***** Listed entries

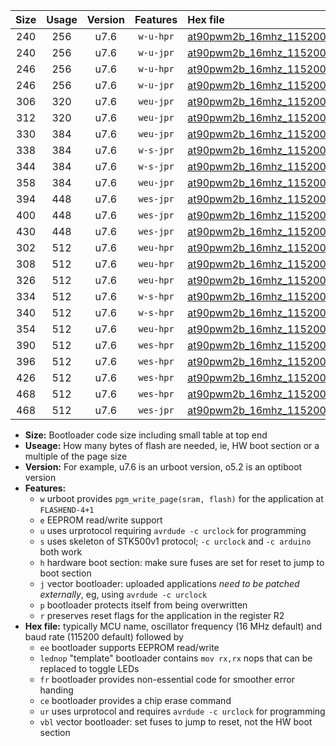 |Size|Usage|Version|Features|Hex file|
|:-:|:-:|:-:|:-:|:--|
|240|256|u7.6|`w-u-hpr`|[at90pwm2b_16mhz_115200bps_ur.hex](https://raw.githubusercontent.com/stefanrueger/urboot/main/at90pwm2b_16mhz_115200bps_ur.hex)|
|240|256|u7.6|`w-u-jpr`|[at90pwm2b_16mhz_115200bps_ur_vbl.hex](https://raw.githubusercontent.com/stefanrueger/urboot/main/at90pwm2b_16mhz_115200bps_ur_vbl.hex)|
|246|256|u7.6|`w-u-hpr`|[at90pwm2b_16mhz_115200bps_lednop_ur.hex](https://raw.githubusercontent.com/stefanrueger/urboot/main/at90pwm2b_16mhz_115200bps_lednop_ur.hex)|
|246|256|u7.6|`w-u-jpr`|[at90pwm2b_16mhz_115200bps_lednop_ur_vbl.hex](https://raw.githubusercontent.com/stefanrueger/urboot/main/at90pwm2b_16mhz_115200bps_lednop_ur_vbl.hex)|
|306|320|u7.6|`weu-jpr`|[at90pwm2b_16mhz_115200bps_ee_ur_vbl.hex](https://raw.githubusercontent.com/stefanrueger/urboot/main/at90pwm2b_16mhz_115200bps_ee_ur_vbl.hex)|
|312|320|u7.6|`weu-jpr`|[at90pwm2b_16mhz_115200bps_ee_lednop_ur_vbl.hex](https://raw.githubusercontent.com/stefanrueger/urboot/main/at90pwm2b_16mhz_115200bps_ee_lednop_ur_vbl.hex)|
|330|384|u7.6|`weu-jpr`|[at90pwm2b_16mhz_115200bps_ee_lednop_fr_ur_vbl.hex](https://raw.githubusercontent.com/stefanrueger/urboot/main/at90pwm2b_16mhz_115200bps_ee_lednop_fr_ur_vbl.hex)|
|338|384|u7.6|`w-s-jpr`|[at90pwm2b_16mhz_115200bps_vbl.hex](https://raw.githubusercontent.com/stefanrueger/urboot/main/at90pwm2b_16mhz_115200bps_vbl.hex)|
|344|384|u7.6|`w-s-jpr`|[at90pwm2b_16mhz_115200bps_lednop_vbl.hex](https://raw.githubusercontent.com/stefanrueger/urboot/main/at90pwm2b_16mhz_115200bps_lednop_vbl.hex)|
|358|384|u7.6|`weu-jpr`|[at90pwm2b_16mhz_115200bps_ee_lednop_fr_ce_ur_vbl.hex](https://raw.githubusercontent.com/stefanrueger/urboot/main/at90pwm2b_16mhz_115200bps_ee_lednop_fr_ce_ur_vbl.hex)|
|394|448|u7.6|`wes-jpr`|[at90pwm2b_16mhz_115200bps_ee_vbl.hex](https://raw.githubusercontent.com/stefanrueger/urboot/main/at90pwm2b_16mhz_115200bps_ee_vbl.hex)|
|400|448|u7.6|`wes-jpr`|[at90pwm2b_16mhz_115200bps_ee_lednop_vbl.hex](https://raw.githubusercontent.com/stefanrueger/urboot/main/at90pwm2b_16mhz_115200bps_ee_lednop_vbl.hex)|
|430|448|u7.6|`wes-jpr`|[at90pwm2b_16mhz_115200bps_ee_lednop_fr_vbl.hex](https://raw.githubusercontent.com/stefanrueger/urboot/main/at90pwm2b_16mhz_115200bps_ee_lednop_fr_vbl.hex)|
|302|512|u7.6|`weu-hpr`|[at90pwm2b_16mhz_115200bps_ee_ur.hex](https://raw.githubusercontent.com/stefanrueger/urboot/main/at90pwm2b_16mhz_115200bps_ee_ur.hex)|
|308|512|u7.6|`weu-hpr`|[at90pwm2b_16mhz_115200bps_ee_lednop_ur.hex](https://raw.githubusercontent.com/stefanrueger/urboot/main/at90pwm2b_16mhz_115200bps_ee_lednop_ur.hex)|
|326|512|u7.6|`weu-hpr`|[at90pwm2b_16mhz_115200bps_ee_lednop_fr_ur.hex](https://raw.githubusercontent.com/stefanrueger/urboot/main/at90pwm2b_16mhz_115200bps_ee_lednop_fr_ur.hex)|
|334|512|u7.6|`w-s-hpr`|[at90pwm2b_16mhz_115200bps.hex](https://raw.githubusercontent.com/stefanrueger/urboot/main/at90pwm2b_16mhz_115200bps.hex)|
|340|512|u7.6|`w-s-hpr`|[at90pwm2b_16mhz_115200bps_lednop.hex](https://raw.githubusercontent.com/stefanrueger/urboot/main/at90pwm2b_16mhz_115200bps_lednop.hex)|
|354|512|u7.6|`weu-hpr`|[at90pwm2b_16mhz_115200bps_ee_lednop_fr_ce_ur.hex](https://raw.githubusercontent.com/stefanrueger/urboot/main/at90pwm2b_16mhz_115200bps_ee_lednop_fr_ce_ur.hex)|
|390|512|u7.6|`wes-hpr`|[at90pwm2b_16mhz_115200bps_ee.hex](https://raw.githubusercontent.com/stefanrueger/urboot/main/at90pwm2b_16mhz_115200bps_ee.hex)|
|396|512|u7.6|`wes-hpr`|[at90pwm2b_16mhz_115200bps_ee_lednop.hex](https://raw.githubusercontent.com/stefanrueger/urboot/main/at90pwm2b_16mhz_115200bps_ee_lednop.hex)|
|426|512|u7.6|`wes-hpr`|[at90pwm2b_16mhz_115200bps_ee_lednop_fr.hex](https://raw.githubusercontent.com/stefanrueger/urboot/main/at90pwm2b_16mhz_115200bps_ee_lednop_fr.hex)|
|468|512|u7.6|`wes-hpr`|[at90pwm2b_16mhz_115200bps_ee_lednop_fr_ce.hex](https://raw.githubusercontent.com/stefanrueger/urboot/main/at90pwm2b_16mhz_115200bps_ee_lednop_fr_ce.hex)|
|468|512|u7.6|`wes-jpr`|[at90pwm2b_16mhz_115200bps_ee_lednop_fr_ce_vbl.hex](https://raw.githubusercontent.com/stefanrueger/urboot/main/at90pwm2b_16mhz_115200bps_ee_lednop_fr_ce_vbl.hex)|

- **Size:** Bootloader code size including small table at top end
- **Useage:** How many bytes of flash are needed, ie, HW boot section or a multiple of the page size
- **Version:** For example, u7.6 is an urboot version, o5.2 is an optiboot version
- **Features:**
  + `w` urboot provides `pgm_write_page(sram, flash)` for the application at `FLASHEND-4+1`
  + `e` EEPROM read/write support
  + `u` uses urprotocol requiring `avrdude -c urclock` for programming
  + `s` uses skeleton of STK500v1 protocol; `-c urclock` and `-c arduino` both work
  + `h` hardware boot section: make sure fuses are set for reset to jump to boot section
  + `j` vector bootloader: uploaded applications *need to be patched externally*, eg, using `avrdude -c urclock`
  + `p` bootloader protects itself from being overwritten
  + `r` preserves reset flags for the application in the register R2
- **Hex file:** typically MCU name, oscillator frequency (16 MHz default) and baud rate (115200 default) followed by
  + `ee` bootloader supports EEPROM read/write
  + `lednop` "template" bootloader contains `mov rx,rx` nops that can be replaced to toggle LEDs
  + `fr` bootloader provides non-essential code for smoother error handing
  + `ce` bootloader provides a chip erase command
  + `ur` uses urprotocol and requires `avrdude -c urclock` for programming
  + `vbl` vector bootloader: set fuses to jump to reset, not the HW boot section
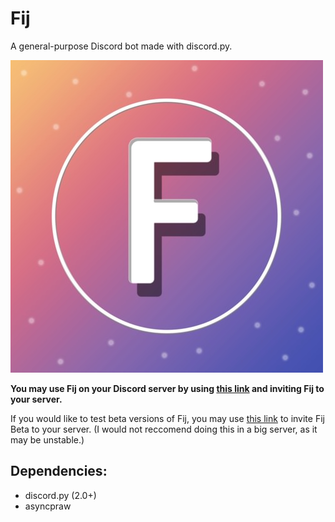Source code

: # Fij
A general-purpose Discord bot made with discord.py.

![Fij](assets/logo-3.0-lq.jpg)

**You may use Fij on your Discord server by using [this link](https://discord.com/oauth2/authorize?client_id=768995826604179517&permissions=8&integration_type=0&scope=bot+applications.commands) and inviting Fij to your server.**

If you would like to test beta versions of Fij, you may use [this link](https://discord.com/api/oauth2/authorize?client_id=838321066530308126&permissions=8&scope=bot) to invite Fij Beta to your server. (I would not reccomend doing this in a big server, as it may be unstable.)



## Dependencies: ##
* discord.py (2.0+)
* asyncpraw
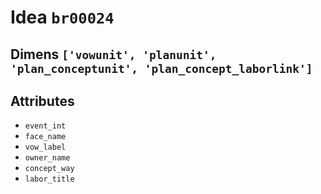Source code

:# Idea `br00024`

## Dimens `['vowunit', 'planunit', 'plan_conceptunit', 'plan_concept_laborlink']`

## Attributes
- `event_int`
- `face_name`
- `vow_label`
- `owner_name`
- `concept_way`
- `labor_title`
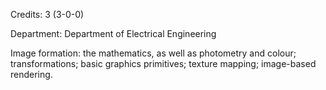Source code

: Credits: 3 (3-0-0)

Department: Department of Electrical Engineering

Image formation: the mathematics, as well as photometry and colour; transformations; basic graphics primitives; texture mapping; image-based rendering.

**********

» **Exercise**: From the records above, pick out and copy each line holding the word "EEPROM".

» **Reply**:
  + `e` EEPROM read/write support
  + `ee` bootloader supports EEPROM read/write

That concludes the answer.